> **AIM OF THE EXERCISE**
Every line of the records that holds the word "labeled" should be copied out.

> **EXTRACTED ENTRIES**
__________________________________________________
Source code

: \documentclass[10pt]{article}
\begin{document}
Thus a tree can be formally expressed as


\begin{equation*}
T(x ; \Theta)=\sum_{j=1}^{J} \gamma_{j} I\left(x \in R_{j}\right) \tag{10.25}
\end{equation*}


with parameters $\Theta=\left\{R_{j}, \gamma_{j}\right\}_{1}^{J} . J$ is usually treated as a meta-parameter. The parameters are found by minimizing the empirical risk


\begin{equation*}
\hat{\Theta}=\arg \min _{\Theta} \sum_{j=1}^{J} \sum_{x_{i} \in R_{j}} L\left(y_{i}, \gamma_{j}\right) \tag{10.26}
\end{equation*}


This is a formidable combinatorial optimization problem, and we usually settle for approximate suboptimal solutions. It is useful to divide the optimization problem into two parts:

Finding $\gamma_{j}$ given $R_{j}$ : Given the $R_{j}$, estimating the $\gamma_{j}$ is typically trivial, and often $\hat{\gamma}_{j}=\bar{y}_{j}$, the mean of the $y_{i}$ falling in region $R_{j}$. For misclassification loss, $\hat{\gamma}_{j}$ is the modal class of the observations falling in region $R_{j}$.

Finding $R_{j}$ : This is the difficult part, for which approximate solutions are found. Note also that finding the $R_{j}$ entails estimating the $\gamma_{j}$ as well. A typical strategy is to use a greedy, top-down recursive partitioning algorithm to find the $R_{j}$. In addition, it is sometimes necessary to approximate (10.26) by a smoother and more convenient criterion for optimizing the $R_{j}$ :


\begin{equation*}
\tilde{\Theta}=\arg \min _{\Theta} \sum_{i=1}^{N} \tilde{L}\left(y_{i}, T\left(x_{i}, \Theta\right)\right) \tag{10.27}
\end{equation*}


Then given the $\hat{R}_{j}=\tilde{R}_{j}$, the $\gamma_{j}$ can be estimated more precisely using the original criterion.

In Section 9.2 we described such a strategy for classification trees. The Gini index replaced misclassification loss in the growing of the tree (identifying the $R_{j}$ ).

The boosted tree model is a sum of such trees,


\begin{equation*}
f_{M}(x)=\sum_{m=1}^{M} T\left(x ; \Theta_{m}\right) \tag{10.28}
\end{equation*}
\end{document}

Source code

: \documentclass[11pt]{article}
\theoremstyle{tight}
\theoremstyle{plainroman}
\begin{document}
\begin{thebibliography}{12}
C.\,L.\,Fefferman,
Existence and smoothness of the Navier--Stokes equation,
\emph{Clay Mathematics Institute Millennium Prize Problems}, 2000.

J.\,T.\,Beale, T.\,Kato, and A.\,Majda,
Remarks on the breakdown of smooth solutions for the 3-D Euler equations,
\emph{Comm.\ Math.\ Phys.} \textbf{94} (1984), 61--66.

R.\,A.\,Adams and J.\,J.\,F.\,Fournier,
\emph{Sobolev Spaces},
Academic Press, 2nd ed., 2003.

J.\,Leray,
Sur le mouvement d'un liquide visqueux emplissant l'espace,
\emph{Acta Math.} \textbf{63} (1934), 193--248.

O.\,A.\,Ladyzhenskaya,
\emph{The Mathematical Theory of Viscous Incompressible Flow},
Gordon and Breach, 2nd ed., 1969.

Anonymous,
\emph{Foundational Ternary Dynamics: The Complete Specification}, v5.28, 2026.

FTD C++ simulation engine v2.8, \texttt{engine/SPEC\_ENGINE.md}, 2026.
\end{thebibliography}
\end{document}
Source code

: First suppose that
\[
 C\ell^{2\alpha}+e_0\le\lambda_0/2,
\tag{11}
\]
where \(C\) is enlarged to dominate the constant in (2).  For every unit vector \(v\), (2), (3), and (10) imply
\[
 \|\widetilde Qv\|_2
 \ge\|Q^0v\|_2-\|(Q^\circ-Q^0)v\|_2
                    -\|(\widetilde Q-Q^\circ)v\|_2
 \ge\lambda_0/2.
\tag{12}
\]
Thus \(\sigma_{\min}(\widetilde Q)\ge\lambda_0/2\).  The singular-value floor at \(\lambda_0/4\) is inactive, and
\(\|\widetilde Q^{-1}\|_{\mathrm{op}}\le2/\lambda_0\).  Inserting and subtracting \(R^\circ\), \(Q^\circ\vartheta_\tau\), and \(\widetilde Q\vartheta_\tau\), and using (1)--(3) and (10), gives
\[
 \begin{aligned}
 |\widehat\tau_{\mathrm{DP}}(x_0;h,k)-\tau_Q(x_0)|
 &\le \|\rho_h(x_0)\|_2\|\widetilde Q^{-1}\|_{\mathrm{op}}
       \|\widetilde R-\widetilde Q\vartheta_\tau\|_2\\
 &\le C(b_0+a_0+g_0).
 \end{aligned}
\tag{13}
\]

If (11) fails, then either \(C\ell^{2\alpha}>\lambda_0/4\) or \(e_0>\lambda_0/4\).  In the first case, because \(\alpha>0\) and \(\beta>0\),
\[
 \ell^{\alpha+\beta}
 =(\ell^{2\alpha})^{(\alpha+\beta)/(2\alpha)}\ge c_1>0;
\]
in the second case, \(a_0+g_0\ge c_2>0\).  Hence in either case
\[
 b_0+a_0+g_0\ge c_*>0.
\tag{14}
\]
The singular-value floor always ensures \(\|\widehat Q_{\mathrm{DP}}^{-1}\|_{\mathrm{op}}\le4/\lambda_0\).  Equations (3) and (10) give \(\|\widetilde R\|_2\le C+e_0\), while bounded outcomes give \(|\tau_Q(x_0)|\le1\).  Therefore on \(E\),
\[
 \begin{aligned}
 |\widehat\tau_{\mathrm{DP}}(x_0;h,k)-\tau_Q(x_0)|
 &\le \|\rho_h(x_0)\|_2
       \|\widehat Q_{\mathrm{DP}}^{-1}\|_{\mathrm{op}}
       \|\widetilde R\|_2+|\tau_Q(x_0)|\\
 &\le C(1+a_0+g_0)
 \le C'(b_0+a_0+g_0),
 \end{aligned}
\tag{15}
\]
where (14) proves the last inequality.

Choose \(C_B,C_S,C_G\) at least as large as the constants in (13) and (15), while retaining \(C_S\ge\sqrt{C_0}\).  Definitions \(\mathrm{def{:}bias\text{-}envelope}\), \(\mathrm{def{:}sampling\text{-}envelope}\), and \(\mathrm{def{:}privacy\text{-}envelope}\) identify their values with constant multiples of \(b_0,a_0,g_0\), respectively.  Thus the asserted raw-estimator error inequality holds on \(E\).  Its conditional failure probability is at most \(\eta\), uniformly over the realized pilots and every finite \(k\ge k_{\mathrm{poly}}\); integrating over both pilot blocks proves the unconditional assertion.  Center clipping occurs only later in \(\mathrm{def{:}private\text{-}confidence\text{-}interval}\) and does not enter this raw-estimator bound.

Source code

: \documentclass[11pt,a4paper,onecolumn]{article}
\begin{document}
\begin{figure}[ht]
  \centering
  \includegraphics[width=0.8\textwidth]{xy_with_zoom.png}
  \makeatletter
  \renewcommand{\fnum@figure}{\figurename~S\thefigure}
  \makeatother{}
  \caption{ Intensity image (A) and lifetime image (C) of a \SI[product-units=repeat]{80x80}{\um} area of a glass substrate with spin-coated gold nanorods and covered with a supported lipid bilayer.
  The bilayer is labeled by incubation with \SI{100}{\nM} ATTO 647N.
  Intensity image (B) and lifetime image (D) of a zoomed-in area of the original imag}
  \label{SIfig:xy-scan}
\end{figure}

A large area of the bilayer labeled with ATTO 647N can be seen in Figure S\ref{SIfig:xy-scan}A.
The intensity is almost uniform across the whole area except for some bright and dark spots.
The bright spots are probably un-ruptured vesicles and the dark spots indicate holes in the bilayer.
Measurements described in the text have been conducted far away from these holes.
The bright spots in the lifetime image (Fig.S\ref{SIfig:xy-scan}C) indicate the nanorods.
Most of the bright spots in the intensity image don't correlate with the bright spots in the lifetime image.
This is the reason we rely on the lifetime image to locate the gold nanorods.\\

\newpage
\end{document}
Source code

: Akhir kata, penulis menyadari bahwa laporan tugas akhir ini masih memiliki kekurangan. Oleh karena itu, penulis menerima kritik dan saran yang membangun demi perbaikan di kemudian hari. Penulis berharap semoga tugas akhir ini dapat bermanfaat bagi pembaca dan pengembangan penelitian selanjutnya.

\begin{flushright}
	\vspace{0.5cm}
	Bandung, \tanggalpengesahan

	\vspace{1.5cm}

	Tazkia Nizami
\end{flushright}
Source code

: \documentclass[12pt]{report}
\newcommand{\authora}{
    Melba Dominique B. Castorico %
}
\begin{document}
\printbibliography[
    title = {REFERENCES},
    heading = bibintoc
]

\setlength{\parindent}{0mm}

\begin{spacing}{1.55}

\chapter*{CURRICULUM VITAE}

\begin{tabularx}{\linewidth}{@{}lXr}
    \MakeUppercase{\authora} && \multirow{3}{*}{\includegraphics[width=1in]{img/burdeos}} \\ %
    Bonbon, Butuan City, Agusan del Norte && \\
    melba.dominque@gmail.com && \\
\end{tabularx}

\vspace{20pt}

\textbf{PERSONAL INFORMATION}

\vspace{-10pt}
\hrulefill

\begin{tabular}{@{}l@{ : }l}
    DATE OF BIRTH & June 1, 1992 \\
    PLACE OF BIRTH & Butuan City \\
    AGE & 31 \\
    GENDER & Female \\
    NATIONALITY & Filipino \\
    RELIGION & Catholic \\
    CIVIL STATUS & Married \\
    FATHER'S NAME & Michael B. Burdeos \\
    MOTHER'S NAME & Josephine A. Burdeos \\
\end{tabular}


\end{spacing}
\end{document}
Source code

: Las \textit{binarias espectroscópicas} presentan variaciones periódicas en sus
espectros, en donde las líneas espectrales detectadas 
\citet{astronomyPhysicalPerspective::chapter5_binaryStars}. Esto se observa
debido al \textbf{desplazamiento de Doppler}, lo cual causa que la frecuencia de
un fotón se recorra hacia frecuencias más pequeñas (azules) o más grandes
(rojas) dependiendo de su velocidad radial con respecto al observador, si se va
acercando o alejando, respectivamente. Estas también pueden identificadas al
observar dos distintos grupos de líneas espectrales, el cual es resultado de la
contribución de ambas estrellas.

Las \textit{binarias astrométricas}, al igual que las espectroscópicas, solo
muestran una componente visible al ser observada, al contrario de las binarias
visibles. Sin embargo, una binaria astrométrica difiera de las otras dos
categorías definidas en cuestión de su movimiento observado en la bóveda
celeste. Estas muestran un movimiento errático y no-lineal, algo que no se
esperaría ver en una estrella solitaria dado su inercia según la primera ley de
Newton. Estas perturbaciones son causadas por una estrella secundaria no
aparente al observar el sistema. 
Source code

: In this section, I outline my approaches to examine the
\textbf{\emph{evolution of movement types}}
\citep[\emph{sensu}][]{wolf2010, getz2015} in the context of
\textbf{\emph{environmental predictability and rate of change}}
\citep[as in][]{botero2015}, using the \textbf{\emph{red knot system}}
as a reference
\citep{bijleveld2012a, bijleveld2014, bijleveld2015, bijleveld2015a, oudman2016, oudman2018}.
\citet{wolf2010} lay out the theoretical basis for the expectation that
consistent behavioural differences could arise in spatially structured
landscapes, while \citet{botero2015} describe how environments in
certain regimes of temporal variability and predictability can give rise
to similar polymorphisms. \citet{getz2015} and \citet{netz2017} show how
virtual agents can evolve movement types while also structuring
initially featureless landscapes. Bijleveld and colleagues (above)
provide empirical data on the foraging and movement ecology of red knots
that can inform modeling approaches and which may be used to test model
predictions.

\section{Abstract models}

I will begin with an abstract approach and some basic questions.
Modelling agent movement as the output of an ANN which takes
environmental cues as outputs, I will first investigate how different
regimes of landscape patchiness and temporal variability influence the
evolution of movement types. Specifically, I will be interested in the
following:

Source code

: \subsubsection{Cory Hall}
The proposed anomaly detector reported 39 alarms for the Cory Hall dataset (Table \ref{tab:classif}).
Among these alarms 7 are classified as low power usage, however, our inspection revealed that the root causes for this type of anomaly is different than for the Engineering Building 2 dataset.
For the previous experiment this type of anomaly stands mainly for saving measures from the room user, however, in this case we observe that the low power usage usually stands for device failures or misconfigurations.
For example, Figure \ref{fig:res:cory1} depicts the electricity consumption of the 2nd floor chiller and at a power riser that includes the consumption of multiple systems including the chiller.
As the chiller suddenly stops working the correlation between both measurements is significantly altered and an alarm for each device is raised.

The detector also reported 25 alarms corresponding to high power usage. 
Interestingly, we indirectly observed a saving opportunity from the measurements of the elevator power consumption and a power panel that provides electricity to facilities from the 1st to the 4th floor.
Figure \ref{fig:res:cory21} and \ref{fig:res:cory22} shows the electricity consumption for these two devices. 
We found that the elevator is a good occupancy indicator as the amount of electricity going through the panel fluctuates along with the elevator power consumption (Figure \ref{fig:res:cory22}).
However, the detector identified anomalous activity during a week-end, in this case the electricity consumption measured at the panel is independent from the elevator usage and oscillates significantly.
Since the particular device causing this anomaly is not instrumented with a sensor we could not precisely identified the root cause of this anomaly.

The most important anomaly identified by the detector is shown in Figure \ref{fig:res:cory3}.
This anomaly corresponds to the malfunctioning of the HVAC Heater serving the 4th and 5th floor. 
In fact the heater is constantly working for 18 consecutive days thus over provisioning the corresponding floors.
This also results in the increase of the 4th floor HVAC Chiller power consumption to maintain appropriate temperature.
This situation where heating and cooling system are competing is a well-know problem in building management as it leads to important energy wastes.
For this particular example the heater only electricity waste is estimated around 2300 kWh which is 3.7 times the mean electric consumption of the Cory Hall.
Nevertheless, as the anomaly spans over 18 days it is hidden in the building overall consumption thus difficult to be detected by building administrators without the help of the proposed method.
__________________________________________________
> **RESULT FOR THIS TASK**
  The bilayer is labeled by incubation with \SI{100}{\nM} ATTO 647N.
A large area of the bilayer labeled with ATTO 647N can be seen in Figure S\ref{SIfig:xy-scan}A.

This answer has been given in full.